Unlike other smartphone manufacturers, RIM hasn't just "aped" the iPhone 3G. In fact, it's created a very different kind of device with a lot of interesting new features, some of which bat the ball firmly back into Apple's court.

Let's start off with the main attraction. The BlackBerry Storm sports a "clickable" screen that the company says simulates the feel of a physical keyboard. The Storm can connect to either EV-DO Rev. A or HSPA 3G cellular networks and features 1GB of onboard memory storage and a card slot that allows for up to 16GB of additional storage.

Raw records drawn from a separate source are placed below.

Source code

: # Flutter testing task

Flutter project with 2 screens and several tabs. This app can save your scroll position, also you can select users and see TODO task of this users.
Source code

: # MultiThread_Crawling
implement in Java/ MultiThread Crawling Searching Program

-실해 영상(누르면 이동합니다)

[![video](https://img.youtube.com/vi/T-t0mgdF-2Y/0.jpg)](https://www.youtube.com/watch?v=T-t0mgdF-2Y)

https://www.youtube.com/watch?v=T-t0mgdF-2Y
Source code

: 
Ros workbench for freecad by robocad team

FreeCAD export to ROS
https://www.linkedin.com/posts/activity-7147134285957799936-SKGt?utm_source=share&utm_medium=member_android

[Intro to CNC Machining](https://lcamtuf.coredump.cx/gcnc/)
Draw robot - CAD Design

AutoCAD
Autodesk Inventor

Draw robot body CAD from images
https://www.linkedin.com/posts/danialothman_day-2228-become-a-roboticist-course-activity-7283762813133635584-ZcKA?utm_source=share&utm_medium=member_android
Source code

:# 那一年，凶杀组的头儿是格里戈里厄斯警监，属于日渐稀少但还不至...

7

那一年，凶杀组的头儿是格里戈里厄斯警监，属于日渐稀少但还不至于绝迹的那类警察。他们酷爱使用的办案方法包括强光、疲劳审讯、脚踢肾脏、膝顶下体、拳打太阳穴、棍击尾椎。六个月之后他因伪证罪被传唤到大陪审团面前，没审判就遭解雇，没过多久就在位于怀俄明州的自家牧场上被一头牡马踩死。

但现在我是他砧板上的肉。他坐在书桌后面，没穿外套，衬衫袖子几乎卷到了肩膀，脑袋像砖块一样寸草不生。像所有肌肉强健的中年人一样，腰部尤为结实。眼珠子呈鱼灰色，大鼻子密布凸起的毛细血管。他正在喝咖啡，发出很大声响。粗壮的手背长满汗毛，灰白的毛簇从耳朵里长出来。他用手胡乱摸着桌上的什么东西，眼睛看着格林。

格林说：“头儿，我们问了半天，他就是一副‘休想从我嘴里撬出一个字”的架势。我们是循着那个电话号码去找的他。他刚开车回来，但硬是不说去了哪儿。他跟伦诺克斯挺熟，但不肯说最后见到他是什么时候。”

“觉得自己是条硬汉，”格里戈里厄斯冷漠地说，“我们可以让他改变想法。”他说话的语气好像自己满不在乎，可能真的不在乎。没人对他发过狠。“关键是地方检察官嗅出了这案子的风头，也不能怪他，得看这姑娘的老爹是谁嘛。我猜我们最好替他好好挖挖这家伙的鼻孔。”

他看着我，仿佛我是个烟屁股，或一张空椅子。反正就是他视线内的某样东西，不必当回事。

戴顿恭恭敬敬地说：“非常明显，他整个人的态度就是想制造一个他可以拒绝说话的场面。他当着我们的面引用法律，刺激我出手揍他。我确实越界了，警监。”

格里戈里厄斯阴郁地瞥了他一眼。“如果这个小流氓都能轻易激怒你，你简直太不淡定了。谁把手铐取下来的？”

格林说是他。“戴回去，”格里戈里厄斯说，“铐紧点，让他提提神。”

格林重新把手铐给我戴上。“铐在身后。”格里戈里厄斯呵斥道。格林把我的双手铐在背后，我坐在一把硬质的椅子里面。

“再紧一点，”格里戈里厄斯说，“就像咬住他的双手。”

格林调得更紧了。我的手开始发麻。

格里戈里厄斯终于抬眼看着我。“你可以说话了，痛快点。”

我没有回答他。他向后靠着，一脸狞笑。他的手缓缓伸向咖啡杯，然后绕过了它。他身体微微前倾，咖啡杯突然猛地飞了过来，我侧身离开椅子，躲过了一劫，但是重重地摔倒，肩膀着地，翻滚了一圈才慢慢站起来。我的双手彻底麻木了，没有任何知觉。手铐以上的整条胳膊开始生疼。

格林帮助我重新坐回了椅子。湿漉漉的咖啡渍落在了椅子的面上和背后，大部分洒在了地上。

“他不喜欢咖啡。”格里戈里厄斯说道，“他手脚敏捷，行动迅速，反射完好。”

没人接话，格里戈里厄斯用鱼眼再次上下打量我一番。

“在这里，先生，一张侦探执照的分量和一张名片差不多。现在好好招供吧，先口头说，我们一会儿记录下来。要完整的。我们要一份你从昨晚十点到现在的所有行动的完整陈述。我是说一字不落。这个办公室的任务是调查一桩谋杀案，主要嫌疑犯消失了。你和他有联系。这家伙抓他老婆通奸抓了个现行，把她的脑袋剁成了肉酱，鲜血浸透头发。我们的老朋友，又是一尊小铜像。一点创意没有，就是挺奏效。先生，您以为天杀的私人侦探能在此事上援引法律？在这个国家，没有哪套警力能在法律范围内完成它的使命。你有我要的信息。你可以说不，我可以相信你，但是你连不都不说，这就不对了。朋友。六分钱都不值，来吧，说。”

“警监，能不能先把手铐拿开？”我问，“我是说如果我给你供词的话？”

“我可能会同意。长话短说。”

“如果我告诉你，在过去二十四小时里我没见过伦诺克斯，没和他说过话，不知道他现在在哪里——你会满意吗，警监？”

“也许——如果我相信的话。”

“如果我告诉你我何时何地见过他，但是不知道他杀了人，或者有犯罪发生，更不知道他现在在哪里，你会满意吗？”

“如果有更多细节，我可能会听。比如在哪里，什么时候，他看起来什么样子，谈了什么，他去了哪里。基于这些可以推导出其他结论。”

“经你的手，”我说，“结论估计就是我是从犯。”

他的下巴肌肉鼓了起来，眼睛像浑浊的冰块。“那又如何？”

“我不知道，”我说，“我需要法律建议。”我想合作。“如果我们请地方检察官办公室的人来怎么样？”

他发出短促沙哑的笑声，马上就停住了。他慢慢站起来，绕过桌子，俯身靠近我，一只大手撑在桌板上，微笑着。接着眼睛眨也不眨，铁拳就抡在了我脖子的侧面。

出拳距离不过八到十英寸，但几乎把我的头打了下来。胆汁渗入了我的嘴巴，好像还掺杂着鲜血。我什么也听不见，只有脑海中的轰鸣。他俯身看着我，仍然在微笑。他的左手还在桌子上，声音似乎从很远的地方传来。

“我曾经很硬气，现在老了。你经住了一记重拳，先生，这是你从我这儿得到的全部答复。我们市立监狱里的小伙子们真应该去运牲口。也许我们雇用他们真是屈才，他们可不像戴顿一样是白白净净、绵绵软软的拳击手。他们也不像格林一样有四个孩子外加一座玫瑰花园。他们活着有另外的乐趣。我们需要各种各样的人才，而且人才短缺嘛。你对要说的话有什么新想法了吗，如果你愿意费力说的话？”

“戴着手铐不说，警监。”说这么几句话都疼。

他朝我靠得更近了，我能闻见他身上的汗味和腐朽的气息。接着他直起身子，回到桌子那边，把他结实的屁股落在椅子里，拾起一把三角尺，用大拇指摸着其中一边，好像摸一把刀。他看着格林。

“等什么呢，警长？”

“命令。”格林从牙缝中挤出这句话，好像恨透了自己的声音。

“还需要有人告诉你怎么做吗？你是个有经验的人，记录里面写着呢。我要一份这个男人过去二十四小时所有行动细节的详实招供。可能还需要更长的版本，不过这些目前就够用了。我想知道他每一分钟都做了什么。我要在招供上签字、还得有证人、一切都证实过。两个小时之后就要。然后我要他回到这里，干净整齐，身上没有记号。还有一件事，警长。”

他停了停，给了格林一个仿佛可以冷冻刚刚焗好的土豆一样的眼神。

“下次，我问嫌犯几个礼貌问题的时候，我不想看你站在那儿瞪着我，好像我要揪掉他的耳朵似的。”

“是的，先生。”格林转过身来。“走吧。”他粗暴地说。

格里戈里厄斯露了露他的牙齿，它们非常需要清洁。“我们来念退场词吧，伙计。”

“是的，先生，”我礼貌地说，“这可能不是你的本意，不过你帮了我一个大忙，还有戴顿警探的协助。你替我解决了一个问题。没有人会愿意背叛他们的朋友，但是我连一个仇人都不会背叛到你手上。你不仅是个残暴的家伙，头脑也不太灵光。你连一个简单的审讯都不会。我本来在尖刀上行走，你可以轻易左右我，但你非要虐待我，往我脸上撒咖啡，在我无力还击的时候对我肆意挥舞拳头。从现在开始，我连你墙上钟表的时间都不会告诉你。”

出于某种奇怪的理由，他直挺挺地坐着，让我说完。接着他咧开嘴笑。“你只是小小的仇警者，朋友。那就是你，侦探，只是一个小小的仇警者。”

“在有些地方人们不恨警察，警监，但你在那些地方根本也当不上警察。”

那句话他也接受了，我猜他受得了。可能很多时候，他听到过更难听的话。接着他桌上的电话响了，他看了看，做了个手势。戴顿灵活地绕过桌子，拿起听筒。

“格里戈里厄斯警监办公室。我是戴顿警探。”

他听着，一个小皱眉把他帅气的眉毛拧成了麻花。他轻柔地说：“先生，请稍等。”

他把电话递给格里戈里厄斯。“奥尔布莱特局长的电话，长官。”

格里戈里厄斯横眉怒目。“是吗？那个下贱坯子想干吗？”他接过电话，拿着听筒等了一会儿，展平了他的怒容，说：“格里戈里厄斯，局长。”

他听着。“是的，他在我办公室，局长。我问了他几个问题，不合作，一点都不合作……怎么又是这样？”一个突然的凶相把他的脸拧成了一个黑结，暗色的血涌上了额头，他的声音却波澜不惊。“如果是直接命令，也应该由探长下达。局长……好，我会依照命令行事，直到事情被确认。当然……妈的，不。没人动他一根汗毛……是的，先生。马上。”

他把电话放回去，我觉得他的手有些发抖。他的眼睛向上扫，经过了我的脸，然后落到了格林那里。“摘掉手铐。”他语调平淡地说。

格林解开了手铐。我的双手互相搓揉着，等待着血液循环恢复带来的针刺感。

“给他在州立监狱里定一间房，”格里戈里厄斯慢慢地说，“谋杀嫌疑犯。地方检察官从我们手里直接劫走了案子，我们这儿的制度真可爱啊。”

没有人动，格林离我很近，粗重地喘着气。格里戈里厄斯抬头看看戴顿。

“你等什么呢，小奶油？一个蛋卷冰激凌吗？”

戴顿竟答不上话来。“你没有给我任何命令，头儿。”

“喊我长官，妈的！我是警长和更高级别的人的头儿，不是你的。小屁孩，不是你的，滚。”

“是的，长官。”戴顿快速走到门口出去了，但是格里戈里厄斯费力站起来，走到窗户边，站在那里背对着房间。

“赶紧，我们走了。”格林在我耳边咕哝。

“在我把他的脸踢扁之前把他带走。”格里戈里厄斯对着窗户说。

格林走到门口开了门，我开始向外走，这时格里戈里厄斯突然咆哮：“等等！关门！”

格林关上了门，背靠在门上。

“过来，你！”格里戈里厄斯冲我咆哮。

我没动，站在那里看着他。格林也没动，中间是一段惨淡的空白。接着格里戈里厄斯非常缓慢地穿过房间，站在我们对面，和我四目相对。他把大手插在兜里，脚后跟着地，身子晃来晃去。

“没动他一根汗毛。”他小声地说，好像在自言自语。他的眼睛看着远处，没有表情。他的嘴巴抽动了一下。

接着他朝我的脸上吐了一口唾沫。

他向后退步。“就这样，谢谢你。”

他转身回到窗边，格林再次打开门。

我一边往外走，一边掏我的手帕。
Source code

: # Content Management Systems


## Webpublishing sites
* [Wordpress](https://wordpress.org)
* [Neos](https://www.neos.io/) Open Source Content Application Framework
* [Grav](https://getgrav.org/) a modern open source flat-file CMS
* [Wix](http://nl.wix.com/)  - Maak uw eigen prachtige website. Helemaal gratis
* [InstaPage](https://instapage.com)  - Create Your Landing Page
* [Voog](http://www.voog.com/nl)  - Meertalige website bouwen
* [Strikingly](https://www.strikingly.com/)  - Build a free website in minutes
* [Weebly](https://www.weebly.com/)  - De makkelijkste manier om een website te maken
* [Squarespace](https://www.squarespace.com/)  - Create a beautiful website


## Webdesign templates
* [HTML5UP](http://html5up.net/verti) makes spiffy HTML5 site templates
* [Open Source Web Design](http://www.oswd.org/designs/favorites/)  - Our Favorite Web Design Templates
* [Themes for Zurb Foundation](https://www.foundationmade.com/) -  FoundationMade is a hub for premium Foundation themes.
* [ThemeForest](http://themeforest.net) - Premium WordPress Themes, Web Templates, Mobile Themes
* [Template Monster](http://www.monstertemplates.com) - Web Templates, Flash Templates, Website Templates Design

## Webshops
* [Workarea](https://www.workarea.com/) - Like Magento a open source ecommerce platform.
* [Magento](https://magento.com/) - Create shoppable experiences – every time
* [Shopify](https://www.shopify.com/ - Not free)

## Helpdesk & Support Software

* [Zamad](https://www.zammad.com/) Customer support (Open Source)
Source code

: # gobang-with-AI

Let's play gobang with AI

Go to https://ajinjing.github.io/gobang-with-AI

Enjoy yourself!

But while Vodafone is hoping that the BlackBerry Storm will be its own "iPhone killer," questions remain about whether the offering can match the popular Apple consumer device in several key areas. Here's a look at some early considerations.

Pricing details
The BlackBerry Storm slightly beats the iPhone for pricing, with a £35 per month contract with the handset free. Although you do need to sign up for a lengthy 24-month contract. For that you get 600 minutes, but unlimited texts and data usage. This compares favourably to the iPhone's £99 handset charge and £35 per month contract. More information is available from the Vodafone Shop.

Enterprise features
The iPhone is seen as a legitimate enterprise device now that it has access to Microsoft's Exchange ActiveSync, a licensed data-synchronization protocol whose built-in support will give IT departments the ability to set password policies, set up VPN settings and perform remote data wipes on iPhones that have been lost or stolen. The iPhone also took a big step forward when it gained access to Cisco IPsec VPN, which Apple says will "ensure the highest level of IP-based encryption available for transmission of sensitive corporate data." However, as some analysts have pointed out, the BlackBerry still sets the standard for enterprise wireless devices due to its larger array of security policies, including the ability for IT departments to disable its digital cameras; to enable or shut down specific Bluetooth profiles and set how long the device is "discoverable" using Bluetooth; and to define which applications on a BlackBerry can access GPS capabilities.

In the keys
This could be an intriguing matchup, since neither the iPhone nor the Storm has a physical slide-out keyboard like the T-Mobile G1 does. However, RIM says that it is changing the game of how touchscreen keypads work with what it calls a "clickable screen." This means that users can actually press down on the digital keys on the screen and feel them being pressed and released just like they'd feel a mouse button being pressed and released. Thus, users will in theory be able to type much easier by having the touch of a standard qwerty keyboard on the digital screen of their smartphone.

Our early tests are favourable, with the physical clicking feel both intuitive and likeable. It also works beyond the keyboard in applications such as the Web browser, where you move around the screen by touching, and select links by clicking. Clever stuff.

This "clickable" keyboard could be a game changer, moving touchscreen technology on from Apple's great start.